-- DATA FOR REVIEW follows --
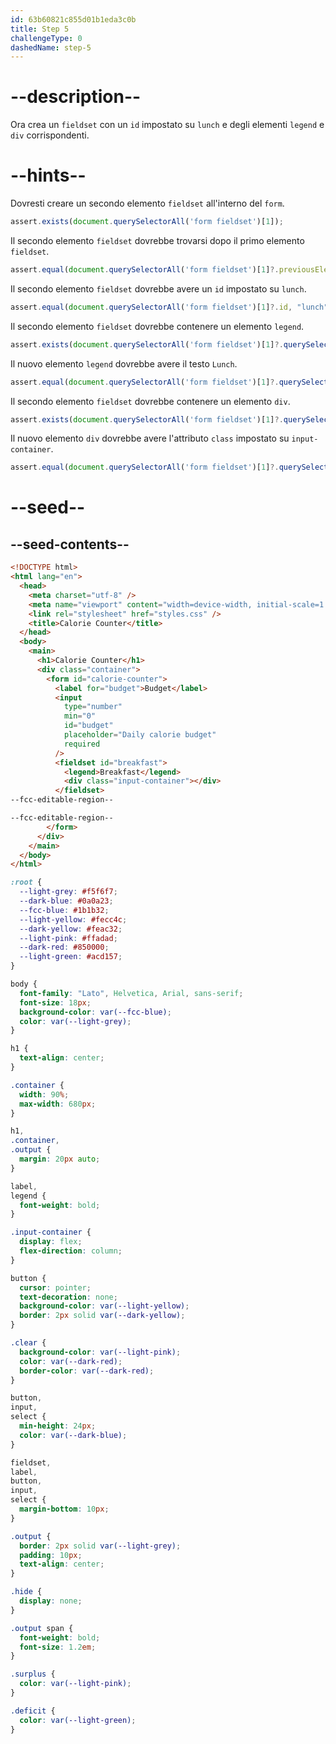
 ```yaml
---
id: 63b60821c855d01b1eda3c0b
title: Step 5
challengeType: 0
dashedName: step-5
---
```


# --description--

Ora crea un `fieldset` con un `id` impostato su `lunch` e degli elementi `legend` e `div` corrispondenti.

# --hints--

Dovresti creare un secondo elemento `fieldset` all'interno del `form`.

```js
assert.exists(document.querySelectorAll('form fieldset')[1]);
```

Il secondo elemento `fieldset` dovrebbe trovarsi dopo il primo elemento `fieldset`.

```js
assert.equal(document.querySelectorAll('form fieldset')[1]?.previousElementSibling?.tagName, "FIELDSET");
```

Il secondo elemento `fieldset` dovrebbe avere un `id` impostato su `lunch`.

```js
assert.equal(document.querySelectorAll('form fieldset')[1]?.id, "lunch");
```

Il secondo elemento `fieldset` dovrebbe contenere un elemento `legend`.

```js
assert.exists(document.querySelectorAll('form fieldset')[1]?.querySelector('legend'));
```

Il nuovo elemento `legend` dovrebbe avere il testo `Lunch`.

```js
assert.equal(document.querySelectorAll('form fieldset')[1]?.querySelector('legend')?.innerText, "Lunch");
```

Il secondo elemento `fieldset` dovrebbe contenere un elemento `div`.

```js
assert.exists(document.querySelectorAll('form fieldset')[1]?.querySelector('div'));
```

Il nuovo elemento `div` dovrebbe avere l'attributo `class` impostato su `input-container`.

```js
assert.equal(document.querySelectorAll('form fieldset')[1]?.querySelector('div')?.className, "input-container");
```

# --seed--

## --seed-contents--

```html
<!DOCTYPE html>
<html lang="en">
  <head>
    <meta charset="utf-8" />
    <meta name="viewport" content="width=device-width, initial-scale=1.0" />
    <link rel="stylesheet" href="styles.css" />
    <title>Calorie Counter</title>
  </head>
  <body>
    <main>
      <h1>Calorie Counter</h1>
      <div class="container">
        <form id="calorie-counter">
          <label for="budget">Budget</label>
          <input
            type="number"
            min="0"
            id="budget"
            placeholder="Daily calorie budget"
            required
          />
          <fieldset id="breakfast">
            <legend>Breakfast</legend>
            <div class="input-container"></div>
          </fieldset>
--fcc-editable-region--

--fcc-editable-region--
        </form>
      </div>
    </main>
  </body>
</html>
```

```css
:root {
  --light-grey: #f5f6f7;
  --dark-blue: #0a0a23;
  --fcc-blue: #1b1b32;
  --light-yellow: #fecc4c;
  --dark-yellow: #feac32;
  --light-pink: #ffadad;
  --dark-red: #850000;
  --light-green: #acd157;
}

body {
  font-family: "Lato", Helvetica, Arial, sans-serif;
  font-size: 18px;
  background-color: var(--fcc-blue);
  color: var(--light-grey);
}

h1 {
  text-align: center;
}

.container {
  width: 90%;
  max-width: 680px;
}

h1,
.container,
.output {
  margin: 20px auto;
}

label,
legend {
  font-weight: bold;
}

.input-container {
  display: flex;
  flex-direction: column;
}

button {
  cursor: pointer;
  text-decoration: none;
  background-color: var(--light-yellow);
  border: 2px solid var(--dark-yellow);
}

.clear {
  background-color: var(--light-pink);
  color: var(--dark-red);
  border-color: var(--dark-red);
}

button,
input,
select {
  min-height: 24px;
  color: var(--dark-blue);
}

fieldset,
label,
button,
input,
select {
  margin-bottom: 10px;
}

.output {
  border: 2px solid var(--light-grey);
  padding: 10px;
  text-align: center;
}

.hide {
  display: none;
}

.output span {
  font-weight: bold;
  font-size: 1.2em;
}

.surplus {
  color: var(--light-pink);
}

.deficit {
  color: var(--light-green);
}
```

```js

```
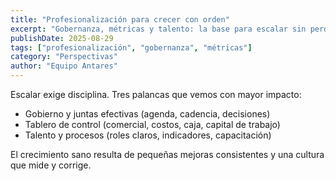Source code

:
 ```yaml
---
title: "Profesionalización para crecer con orden"
excerpt: "Gobernanza, métricas y talento: la base para escalar sin perder rentabilidad."
publishDate: 2025-08-29
tags: ["profesionalización", "gobernanza", "métricas"]
category: "Perspectivas"
author: "Equipo Antares"
---
```


Escalar exige disciplina. Tres palancas que vemos con mayor impacto:

- Gobierno y juntas efectivas (agenda, cadencia, decisiones)
- Tablero de control (comercial, costos, caja, capital de trabajo)
- Talento y procesos (roles claros, indicadores, capacitación)

El crecimiento sano resulta de pequeñas mejoras consistentes y una cultura que mide y corrige.
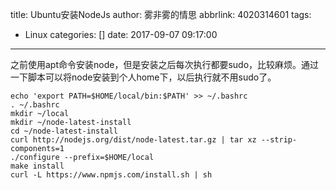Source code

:title: Ubuntu安装NodeJs
author: 雾非雾的情思
abbrlink: 4020314601
tags:
  - Linux
categories: []
date: 2017-09-07 09:17:00
---
之前使用apt命令安装node，但是安装之后每次执行都要sudo，比较麻烦。通过一下脚本可以将node安装到个人home下，以后执行就不用sudo了。
```
echo 'export PATH=$HOME/local/bin:$PATH' >> ~/.bashrc
. ~/.bashrc
mkdir ~/local
mkdir ~/node-latest-install
cd ~/node-latest-install
curl http://nodejs.org/dist/node-latest.tar.gz | tar xz --strip-components=1
./configure --prefix=$HOME/local
make install
curl -L https://www.npmjs.com/install.sh | sh
```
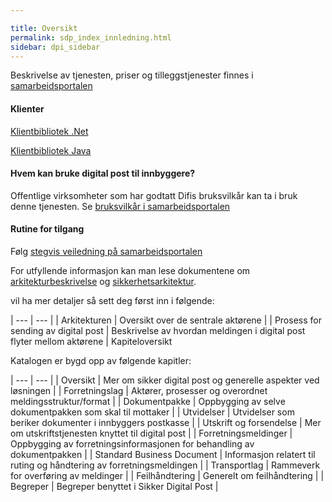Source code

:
 ```yaml
---

title: Oversikt  
permalink: sdp_index_innledning.html
sidebar: dpi_sidebar
---
```


Beskrivelse av tjenesten, priser og tilleggstjenester finnes i [samarbeidsportalen](https://samarbeid.difi.no/felleslosninger/digital-postkasse-til-innbyggere)

#### Klienter
[Klientbibliotek .Net](http://difi.github.io/sikker-digital-post-klient-dotnet/v2/)

[Klientbibliotek Java](http://difi.github.io/sikker-digital-post-klient-java/v5/) 

#### Hvem kan bruke digital post til innbyggere?
Offentlige virksomheter som har godtatt Difis bruksvilkår kan ta i bruk denne tjenesten. Se [bruksvilkår i samarbeidsportalen](https://samarbeid.difi.no/bruksvilkar/bruksvilkar-difis-felleslosninger)

#### Rutine for tilgang
Følg [stegvis veiledning på samarbeidsportalen](https://samarbeid.difi.no/felleslosninger/digital-postkasse-til-innbyggere/ta-i-bruk-digital-postkasse)

For utfyllende informasjon kan man lese dokumentene om [arkitekturbeskrivelse](ArkitekturbeskrivelseforSikkerdigitalposttjenestev1.0.pdf) og [sikkerhetsarkitektur](Sikkerhetsarkitektur.pdf).

vil ha mer detaljer så sett deg først inn i følgende:

| --- | --- | | Arkitekturen | Oversikt over de sentrale aktørene | | Prosess for sending av digital post | Beskrivelse av hvordan meldingen i digital post flyter mellom aktørene |
Kapiteloversikt

Katalogen er bygd opp av følgende kapitler:

| --- | --- | | Oversikt | Mer om sikker digital post og generelle aspekter ved løsningen | | Forretningslag | Aktører, prosesser og overordnet meldingsstruktur/format | | Dokumentpakke | Oppbygging av selve dokumentpakken som skal til mottaker | | Utvidelser | Utvidelser som beriker dokumenter i innbyggers postkasse | | Utskrift og forsendelse | Mer om utskriftstjenesten knyttet til digital post | | Forretningsmeldinger | Oppbygging av forretningsinformasjonen for behandling av dokumentpakken | | Standard Business Document | Informasjon relatert til ruting og håndtering av forretningsmeldingen | | Transportlag | Rammeverk for overføring av meldinger | | Feilhåndtering | Generelt om feilhåndtering | | Begreper | Begreper benyttet i Sikker Digital Post |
-- DATA FOR REVIEW concluded --
* [WHAT TO DO]: Search the data for "font" and list every line in which it occurs.

* [WRITTEN SOLUTION]:
  font-family: "Lato", Helvetica, Arial, sans-serif;
  font-size: 18px;
  font-weight: bold;
  font-weight: bold;
  font-size: 1.2em;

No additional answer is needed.